■ **What you will do**
Only lines holding "forget" are wanted; copy each of them from the records below.

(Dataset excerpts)
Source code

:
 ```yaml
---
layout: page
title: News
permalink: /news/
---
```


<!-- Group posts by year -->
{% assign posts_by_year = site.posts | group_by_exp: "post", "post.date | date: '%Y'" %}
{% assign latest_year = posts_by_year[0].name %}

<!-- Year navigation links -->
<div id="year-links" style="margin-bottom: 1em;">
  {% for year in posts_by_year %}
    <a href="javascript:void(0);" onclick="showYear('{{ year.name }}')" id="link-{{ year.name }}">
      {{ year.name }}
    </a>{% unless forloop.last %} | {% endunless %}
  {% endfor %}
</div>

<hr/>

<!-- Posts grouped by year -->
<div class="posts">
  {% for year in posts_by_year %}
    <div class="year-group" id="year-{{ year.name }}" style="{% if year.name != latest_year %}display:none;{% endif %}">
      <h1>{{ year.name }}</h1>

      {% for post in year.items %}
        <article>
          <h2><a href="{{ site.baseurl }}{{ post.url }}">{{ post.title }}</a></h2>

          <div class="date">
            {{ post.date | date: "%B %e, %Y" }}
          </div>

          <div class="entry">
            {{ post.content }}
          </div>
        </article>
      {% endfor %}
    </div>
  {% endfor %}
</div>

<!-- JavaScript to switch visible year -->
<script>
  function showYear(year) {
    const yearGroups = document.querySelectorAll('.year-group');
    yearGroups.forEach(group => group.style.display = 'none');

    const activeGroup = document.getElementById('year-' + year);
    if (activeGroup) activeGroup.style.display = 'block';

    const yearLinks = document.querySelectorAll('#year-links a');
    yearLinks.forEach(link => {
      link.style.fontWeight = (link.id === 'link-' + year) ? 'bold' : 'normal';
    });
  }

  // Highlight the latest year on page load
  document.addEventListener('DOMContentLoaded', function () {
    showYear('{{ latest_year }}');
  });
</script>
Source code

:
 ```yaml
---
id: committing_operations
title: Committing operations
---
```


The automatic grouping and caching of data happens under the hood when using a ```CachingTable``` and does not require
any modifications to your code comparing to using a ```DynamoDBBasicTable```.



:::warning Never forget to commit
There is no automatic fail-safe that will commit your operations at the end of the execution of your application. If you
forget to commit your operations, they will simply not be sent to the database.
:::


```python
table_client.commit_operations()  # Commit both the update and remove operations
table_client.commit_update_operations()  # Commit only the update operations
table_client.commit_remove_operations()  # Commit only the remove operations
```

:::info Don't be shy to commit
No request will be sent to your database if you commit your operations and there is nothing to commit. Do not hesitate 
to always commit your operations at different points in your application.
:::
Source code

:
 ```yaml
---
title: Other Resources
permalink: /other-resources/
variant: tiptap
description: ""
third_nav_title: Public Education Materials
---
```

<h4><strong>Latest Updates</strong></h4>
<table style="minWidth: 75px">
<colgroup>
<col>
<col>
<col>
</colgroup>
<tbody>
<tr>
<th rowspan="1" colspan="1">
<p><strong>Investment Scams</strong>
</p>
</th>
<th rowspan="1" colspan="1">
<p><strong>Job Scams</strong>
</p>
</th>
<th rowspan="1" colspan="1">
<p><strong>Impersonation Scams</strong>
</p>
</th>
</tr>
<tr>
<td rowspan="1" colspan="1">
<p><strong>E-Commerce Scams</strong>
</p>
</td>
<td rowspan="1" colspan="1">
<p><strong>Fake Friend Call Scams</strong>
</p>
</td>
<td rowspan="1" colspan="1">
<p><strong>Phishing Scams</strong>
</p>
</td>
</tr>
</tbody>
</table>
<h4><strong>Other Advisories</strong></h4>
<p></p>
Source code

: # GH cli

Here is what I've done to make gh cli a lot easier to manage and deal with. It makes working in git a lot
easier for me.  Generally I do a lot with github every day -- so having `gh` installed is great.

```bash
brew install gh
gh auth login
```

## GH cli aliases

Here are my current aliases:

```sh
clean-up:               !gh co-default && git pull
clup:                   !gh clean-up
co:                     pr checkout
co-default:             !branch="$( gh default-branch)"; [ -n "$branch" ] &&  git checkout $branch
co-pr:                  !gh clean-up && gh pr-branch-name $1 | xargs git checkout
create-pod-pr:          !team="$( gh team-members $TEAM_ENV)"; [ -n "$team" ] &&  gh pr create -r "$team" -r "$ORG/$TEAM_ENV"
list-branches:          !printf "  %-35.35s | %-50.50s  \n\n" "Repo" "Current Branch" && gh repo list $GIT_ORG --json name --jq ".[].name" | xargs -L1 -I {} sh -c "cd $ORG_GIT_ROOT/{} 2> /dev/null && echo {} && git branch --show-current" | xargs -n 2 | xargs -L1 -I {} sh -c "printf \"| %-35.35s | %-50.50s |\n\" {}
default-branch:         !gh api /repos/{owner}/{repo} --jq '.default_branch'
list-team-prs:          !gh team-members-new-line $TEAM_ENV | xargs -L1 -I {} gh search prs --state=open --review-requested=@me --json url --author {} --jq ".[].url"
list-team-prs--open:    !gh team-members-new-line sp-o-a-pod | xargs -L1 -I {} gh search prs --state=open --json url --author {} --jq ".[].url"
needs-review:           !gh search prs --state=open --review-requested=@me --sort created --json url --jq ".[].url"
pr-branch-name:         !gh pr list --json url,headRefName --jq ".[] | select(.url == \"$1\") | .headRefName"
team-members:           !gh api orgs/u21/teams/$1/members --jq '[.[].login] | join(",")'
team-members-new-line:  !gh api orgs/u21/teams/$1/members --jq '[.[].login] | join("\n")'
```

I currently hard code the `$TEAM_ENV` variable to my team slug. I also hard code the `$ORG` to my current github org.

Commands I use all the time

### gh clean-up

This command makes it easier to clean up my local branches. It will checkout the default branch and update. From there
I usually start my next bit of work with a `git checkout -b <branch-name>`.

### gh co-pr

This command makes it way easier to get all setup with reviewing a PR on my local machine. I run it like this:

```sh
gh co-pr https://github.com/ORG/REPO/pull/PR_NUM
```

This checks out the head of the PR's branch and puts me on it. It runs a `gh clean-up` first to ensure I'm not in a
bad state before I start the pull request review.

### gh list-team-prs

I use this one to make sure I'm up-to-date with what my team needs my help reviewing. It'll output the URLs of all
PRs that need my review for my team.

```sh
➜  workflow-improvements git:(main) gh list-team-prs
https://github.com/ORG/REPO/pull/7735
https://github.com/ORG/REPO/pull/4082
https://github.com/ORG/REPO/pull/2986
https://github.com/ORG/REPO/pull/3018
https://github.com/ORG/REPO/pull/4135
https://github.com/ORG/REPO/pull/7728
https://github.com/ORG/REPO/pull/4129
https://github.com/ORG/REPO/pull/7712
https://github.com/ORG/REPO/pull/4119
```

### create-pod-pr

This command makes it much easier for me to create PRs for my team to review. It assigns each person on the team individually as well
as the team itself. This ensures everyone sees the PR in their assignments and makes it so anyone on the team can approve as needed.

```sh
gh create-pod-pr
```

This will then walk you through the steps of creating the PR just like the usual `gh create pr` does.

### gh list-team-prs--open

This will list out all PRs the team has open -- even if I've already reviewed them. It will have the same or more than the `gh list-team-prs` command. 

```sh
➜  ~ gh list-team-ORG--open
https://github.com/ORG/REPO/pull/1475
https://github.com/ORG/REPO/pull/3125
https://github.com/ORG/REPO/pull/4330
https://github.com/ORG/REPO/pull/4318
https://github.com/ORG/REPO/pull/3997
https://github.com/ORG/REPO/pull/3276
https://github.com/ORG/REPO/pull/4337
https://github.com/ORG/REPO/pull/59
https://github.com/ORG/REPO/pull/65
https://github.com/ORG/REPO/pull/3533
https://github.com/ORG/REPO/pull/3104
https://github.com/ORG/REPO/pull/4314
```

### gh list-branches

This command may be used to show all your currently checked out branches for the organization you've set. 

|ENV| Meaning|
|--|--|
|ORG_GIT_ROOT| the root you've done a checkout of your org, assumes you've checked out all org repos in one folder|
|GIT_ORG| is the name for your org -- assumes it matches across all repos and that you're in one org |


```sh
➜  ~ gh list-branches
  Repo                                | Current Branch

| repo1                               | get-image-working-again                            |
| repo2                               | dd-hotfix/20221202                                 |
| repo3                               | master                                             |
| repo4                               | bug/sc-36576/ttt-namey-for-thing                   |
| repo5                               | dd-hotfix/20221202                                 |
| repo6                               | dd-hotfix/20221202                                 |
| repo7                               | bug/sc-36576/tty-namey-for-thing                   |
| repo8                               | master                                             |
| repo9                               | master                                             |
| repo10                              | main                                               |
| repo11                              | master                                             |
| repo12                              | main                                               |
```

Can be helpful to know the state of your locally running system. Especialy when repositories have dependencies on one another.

■ **Answer box**
:::warning Never forget to commit
forget to commit your operations, they will simply not be sent to the database.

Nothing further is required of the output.